*** AVAILABLE RECORDS ***

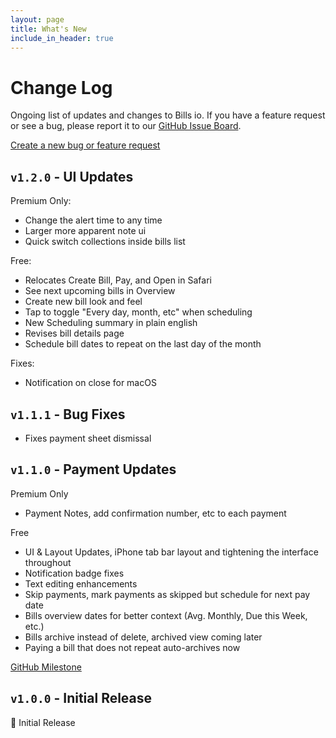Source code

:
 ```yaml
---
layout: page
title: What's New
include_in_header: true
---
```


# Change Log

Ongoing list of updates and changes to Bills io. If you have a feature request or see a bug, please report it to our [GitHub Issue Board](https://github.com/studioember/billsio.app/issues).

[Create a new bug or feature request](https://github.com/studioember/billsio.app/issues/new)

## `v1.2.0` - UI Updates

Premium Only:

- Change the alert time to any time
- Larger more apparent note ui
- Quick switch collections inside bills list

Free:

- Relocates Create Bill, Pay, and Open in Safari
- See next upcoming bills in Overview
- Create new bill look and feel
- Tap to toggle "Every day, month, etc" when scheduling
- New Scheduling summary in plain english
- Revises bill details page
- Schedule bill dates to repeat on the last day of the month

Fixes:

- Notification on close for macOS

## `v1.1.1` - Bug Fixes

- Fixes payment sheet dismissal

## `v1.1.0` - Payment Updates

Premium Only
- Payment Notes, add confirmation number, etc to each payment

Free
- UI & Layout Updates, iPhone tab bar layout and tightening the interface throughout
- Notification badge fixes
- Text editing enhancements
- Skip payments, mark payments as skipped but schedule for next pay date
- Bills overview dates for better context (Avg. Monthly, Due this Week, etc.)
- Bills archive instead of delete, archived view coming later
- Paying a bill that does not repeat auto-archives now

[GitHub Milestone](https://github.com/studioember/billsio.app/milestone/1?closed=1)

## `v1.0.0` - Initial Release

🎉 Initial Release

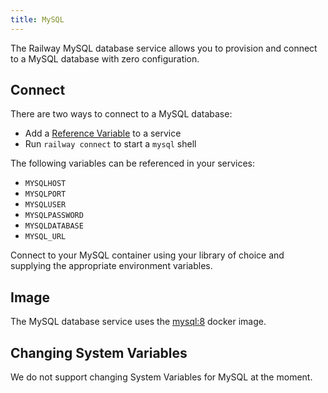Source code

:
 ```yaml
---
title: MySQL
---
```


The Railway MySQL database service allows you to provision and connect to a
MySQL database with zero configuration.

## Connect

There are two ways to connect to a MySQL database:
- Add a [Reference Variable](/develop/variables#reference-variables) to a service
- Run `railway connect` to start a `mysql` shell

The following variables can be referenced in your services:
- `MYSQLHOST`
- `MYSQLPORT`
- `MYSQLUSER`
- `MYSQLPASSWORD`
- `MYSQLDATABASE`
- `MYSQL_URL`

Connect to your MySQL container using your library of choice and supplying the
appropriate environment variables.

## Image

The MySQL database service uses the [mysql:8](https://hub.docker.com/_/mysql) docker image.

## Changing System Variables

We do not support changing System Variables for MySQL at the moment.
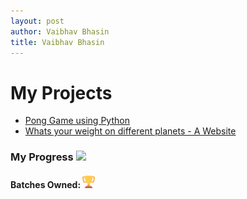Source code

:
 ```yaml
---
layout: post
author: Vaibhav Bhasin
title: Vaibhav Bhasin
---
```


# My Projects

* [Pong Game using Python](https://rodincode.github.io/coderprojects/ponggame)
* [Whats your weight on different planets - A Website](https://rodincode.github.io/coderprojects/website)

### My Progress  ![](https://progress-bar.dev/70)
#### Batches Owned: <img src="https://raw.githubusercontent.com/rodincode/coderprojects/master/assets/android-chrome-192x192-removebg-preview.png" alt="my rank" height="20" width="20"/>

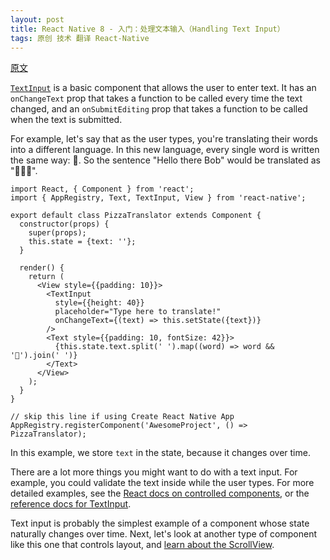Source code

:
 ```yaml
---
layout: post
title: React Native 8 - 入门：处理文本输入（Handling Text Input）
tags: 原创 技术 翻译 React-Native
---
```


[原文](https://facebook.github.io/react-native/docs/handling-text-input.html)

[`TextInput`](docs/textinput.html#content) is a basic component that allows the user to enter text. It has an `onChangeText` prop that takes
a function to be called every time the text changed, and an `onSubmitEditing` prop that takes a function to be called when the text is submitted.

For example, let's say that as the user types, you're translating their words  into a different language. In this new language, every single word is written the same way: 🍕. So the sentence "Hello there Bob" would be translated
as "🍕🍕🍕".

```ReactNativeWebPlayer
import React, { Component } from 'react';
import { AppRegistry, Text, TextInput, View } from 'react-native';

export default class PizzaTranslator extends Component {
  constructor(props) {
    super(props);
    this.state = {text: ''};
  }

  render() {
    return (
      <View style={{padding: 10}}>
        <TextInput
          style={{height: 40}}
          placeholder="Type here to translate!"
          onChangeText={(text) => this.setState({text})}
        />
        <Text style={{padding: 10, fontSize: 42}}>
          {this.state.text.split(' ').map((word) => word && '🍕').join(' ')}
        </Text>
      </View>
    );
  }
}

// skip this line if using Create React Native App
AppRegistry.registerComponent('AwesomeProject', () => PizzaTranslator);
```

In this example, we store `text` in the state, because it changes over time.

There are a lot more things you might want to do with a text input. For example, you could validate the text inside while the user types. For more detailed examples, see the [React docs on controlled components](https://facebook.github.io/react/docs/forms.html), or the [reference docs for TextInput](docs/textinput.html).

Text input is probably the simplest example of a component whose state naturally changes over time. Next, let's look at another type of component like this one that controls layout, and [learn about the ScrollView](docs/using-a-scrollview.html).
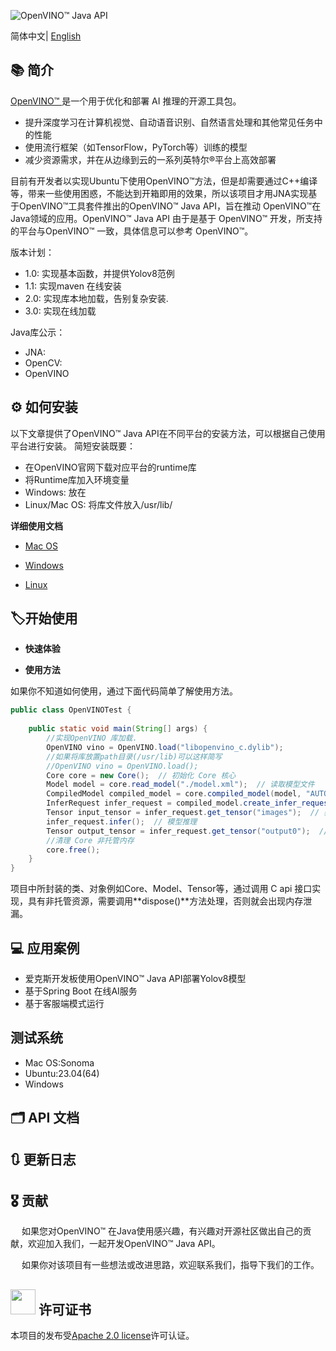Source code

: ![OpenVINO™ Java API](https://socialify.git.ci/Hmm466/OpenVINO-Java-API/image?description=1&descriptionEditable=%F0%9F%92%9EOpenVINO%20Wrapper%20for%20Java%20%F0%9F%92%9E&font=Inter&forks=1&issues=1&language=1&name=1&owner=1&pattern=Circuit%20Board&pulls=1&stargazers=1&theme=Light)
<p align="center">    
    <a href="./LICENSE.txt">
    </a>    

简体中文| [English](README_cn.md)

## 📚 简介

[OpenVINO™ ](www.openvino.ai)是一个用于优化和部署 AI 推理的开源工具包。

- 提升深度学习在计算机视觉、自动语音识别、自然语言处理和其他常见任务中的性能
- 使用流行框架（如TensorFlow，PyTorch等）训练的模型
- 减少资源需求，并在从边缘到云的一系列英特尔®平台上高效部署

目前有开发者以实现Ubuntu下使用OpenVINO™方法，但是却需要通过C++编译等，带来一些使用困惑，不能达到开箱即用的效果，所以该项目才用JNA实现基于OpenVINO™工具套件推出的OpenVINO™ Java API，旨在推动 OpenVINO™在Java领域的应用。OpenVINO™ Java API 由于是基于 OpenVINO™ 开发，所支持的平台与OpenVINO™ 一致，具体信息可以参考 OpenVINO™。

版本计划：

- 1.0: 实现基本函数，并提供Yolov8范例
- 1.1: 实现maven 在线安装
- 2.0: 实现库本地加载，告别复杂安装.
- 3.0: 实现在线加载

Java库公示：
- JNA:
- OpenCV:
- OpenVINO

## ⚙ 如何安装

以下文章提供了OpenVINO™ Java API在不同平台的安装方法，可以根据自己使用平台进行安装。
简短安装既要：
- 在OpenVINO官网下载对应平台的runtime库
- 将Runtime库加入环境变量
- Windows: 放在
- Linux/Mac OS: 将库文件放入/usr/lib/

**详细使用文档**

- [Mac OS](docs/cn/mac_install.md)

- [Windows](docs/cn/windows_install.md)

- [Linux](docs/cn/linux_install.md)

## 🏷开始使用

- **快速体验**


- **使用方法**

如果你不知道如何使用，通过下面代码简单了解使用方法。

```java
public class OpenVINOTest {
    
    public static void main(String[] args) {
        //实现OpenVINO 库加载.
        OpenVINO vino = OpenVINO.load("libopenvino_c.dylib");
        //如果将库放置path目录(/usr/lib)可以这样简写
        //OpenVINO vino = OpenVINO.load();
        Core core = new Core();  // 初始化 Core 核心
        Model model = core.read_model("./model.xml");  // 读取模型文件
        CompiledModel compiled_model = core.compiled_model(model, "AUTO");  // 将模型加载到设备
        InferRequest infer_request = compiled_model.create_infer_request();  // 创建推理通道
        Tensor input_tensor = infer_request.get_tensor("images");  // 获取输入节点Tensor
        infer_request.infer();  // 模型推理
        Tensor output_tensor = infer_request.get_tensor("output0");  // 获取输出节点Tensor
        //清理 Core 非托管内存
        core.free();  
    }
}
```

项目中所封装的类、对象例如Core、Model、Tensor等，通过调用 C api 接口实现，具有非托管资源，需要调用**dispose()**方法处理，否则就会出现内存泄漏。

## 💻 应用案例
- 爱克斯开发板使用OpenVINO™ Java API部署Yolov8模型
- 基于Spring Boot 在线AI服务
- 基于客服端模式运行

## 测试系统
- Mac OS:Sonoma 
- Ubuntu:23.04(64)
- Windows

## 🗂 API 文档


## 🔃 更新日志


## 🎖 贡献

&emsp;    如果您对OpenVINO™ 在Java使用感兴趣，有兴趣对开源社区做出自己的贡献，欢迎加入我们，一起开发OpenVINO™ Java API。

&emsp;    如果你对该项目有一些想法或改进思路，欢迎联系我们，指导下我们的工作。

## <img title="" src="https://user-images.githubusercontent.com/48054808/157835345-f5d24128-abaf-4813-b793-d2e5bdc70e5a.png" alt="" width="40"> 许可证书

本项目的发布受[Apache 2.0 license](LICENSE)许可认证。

*** End of AVAILABLE RECORDS ***

YOUR INSTRUCTIONS: With all pictures removed, reproduce the lines from the top of the entries above through the line containing "- See next upcoming bills in Overview", exactly as written.

ANSWER SPACE:
Source code

:
 ```yaml
---
layout: page
title: What's New
include_in_header: true
---
```


# Change Log

Ongoing list of updates and changes to Bills io. If you have a feature request or see a bug, please report it to our [GitHub Issue Board](https://github.com/studioember/billsio.app/issues).

[Create a new bug or feature request](https://github.com/studioember/billsio.app/issues/new)

## `v1.2.0` - UI Updates

Premium Only:

- Change the alert time to any time
- Larger more apparent note ui
- Quick switch collections inside bills list

Free:

- Relocates Create Bill, Pay, and Open in Safari
- See next upcoming bills in Overview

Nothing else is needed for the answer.